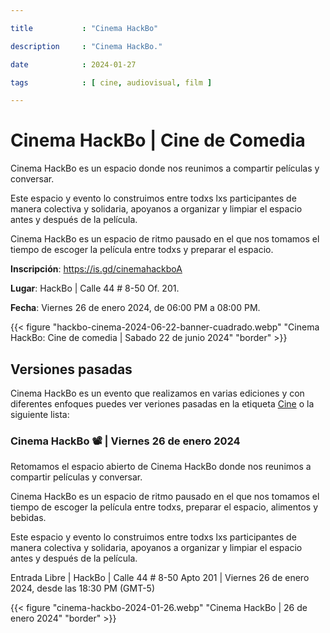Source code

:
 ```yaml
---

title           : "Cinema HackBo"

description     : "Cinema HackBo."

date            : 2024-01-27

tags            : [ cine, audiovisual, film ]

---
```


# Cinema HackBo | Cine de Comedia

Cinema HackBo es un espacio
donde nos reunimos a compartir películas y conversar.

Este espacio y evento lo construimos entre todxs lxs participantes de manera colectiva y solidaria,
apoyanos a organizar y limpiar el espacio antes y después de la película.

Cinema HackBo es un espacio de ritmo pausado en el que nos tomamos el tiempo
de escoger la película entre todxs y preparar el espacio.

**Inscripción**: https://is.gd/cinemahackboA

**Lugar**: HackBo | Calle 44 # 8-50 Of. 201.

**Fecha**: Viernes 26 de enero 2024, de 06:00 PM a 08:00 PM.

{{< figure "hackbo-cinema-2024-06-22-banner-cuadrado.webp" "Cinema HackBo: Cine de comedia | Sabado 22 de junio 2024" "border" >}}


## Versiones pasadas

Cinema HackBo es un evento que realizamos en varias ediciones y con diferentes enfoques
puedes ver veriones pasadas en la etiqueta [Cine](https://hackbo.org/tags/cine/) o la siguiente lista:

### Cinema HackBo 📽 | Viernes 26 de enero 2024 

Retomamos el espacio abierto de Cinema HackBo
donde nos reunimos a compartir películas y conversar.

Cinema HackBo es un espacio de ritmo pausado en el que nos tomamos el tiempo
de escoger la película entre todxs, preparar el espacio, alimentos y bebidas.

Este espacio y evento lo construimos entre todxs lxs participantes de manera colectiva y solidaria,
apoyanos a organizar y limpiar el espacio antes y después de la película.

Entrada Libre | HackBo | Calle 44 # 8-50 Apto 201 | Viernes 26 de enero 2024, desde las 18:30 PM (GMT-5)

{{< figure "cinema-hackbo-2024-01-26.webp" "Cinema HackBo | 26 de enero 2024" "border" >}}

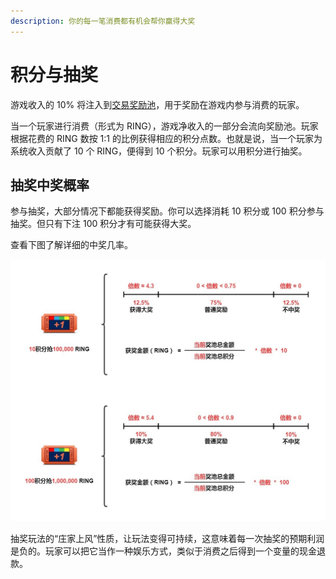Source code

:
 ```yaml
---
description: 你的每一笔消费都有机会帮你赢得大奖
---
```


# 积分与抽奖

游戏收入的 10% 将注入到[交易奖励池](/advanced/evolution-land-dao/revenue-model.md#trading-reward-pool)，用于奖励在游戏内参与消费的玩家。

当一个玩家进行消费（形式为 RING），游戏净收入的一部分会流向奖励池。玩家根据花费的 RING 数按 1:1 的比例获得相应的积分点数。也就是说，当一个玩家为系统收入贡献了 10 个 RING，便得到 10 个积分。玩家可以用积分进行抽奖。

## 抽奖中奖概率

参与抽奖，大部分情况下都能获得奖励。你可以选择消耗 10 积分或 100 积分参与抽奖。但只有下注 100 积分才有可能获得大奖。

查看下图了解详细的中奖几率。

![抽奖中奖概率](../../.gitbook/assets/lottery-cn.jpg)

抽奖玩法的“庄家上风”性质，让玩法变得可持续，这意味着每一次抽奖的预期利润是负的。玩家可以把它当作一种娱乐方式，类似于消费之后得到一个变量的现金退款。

··········

# [Exercise]
From the material above, copy out every line bearing the string "tags".

# [The completed task]
tags            : [ cine, audiovisual, film ]
puedes ver veriones pasadas en la etiqueta [Cine](https://hackbo.org/tags/cine/) o la siguiente lista:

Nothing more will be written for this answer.